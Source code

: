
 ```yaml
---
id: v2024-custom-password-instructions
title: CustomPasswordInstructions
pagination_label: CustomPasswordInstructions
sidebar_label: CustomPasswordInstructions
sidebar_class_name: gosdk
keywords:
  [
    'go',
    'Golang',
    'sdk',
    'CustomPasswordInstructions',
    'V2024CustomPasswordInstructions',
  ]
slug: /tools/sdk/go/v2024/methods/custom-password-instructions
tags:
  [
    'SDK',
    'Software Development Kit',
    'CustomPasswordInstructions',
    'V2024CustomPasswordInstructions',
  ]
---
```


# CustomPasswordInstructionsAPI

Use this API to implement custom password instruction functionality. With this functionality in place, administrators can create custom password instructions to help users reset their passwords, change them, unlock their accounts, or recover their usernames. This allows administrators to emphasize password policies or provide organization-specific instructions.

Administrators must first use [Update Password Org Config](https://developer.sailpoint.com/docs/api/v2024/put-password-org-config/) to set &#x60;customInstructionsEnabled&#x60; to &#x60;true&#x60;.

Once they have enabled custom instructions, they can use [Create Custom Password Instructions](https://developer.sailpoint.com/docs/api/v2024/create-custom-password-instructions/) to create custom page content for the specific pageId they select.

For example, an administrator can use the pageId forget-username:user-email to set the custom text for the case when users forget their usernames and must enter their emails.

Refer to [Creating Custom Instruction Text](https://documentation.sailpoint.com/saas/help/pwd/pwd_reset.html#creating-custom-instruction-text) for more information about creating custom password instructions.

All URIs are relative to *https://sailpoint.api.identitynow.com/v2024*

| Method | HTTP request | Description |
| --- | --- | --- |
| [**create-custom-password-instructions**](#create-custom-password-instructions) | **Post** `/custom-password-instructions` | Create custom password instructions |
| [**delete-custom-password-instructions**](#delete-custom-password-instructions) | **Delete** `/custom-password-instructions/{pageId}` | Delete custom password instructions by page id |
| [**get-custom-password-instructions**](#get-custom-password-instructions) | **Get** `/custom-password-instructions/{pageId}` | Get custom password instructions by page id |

══════════════════════════════

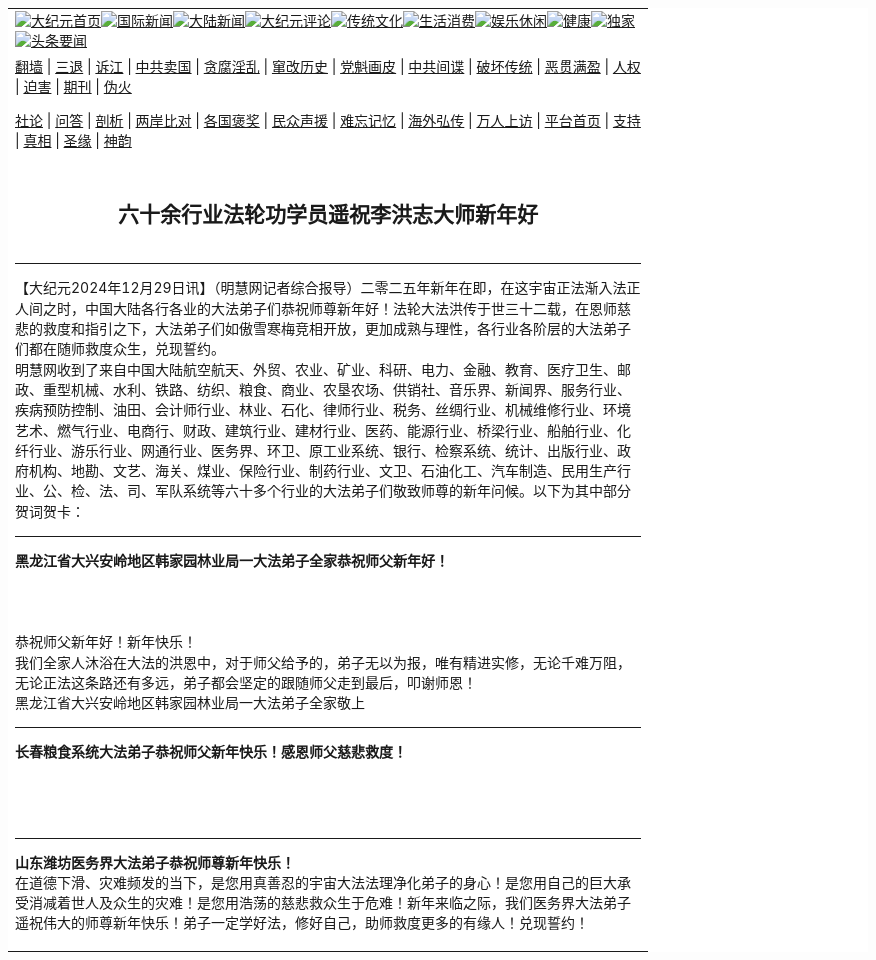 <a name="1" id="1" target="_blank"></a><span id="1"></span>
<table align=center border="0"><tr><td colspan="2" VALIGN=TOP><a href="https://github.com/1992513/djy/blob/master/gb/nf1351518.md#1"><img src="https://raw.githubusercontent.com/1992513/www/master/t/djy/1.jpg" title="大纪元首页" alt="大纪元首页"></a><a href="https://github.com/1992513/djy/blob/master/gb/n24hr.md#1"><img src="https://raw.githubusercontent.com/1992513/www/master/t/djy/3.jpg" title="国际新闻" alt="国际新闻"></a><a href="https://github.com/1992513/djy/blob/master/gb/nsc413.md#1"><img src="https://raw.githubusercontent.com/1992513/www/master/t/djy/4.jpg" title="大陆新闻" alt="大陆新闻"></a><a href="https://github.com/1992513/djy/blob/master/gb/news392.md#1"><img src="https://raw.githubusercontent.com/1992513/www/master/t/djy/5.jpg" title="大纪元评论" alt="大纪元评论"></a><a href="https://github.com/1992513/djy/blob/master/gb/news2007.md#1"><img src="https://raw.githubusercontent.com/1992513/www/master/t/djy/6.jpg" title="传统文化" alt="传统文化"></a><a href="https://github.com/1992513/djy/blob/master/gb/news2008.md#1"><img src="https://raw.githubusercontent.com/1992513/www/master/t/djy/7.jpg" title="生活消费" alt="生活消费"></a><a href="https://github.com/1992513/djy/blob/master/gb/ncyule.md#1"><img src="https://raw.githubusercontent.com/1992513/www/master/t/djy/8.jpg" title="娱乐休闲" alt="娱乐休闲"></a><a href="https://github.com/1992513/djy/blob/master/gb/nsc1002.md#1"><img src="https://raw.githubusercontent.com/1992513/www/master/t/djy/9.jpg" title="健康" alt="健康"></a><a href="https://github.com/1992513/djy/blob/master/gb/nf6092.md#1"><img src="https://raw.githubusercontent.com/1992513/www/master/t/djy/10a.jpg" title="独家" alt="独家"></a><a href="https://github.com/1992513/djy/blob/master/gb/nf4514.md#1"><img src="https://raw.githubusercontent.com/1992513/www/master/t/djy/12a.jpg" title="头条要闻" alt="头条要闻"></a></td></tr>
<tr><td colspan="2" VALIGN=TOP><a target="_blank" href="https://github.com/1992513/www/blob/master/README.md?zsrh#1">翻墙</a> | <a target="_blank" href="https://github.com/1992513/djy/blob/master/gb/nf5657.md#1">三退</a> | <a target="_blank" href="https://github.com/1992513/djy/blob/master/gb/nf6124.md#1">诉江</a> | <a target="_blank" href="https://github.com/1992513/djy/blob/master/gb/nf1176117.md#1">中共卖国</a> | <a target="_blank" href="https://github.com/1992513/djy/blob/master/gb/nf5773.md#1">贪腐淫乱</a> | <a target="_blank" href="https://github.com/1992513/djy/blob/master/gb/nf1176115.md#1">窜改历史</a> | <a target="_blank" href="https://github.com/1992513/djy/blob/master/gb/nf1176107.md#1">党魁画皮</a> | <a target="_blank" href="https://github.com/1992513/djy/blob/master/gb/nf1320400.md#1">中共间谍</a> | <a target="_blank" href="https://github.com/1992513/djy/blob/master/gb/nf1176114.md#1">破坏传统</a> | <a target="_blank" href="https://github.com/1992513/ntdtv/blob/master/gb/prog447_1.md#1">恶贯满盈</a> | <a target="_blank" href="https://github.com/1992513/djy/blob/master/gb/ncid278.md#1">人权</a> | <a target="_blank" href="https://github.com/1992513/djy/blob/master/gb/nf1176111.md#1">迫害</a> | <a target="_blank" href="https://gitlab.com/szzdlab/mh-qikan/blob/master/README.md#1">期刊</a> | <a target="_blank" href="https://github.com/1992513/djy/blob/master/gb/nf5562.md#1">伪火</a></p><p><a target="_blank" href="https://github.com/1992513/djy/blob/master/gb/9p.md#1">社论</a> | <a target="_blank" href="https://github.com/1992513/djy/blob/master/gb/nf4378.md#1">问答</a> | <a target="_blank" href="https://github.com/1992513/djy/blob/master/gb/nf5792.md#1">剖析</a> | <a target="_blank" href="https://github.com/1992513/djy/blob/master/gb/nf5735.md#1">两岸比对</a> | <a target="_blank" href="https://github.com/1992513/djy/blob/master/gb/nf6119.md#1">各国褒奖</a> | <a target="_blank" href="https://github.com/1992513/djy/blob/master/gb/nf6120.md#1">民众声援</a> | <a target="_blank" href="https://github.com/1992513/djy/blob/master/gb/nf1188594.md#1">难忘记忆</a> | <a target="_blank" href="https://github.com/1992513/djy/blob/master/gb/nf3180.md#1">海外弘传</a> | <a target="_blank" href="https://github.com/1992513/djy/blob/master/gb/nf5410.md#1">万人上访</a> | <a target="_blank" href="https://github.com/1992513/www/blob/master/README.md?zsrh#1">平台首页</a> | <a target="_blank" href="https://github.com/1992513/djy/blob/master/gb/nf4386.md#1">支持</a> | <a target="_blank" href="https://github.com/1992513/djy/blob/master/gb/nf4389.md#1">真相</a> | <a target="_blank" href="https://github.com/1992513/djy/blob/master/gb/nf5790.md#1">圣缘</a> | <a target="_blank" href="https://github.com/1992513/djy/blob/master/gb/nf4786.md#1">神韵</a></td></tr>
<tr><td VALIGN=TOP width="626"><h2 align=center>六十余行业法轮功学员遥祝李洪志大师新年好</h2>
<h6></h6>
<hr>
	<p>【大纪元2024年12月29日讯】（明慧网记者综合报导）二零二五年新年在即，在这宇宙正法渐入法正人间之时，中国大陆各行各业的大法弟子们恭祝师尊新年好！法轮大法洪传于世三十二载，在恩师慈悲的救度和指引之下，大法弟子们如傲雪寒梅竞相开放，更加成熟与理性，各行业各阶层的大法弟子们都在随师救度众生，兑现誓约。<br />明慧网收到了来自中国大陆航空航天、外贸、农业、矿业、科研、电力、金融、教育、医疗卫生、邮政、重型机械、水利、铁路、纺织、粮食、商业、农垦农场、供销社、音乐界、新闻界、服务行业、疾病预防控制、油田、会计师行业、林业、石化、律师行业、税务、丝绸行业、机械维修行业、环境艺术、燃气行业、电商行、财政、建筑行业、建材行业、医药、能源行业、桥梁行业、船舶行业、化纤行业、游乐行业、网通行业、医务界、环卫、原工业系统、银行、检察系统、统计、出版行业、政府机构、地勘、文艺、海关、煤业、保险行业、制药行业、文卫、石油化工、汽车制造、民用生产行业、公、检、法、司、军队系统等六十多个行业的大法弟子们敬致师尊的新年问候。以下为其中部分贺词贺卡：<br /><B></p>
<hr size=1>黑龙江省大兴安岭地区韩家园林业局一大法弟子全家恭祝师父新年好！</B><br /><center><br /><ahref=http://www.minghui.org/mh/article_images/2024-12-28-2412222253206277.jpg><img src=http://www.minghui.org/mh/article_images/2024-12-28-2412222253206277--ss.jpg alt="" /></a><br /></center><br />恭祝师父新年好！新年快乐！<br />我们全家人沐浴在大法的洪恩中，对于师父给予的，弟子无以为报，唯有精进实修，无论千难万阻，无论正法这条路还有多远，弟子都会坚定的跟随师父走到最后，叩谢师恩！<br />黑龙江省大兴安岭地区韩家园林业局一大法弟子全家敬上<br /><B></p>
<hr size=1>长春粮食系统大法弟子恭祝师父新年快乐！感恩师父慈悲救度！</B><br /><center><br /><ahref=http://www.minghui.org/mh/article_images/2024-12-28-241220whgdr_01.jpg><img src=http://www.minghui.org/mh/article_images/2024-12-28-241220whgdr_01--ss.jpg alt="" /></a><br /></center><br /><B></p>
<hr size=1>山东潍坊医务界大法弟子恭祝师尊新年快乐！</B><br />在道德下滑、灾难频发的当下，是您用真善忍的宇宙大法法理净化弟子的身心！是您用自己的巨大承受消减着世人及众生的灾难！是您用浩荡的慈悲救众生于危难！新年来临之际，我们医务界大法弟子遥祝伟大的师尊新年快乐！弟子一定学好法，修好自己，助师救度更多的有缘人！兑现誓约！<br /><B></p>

══════════════════════════════

→ **Task directions**:
Total lines holding "ahref" in the records: report this figure alone.

→ **Solution for this task**:
2